WHAT THE TASK ASKS » Find out how many lines in the records have the string "empty" in them, and state only that number.

[PROVIDED MATERIAL Boundary: Start]

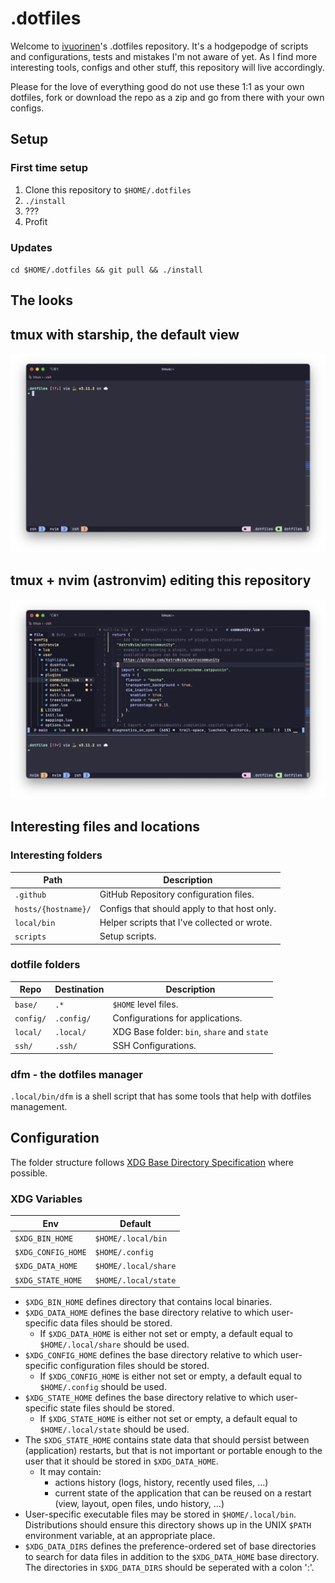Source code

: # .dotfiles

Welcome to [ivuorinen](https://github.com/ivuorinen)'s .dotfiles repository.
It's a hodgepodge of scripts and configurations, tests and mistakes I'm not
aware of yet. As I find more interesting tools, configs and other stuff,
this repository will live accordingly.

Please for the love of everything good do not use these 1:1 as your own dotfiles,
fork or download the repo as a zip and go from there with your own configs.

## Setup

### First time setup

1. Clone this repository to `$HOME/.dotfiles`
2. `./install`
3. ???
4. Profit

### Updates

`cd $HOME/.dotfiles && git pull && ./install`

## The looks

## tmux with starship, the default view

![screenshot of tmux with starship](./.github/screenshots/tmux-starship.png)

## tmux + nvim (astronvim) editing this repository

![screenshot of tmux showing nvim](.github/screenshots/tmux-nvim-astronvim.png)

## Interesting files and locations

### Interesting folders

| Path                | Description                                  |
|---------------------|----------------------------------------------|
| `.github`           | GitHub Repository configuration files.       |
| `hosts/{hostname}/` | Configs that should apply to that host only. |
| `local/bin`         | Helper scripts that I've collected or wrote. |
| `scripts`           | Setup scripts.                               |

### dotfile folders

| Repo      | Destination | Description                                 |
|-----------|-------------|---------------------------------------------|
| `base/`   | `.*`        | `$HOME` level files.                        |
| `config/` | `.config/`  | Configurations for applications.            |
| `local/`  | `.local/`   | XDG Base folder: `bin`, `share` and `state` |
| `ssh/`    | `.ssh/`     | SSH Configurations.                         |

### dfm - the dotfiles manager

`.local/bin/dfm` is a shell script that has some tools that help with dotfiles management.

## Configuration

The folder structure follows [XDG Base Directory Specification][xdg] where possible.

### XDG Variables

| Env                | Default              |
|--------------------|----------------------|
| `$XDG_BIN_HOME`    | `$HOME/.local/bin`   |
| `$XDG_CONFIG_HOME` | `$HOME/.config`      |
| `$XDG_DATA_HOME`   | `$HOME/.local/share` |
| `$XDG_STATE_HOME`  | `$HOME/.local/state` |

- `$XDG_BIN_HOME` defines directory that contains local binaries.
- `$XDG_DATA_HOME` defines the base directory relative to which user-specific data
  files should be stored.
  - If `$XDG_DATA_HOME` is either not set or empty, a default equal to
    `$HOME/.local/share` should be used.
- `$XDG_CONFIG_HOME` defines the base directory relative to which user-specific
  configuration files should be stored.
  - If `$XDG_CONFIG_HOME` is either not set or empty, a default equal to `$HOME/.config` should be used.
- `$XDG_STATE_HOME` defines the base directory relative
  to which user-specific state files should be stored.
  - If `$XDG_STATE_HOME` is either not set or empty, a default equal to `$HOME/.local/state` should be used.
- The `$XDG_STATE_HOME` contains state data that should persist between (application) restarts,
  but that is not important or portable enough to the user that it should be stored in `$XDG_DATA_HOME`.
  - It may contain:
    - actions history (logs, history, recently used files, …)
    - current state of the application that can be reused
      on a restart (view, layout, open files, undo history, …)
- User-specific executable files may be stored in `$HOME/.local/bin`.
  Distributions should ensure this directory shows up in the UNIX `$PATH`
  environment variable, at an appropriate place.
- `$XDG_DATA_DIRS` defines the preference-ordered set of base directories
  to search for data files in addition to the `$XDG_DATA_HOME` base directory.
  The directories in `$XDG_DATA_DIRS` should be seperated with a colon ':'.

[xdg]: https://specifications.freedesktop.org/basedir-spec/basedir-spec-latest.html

[PROVIDED MATERIAL Boundary: End]

TASK SOLUTION » 3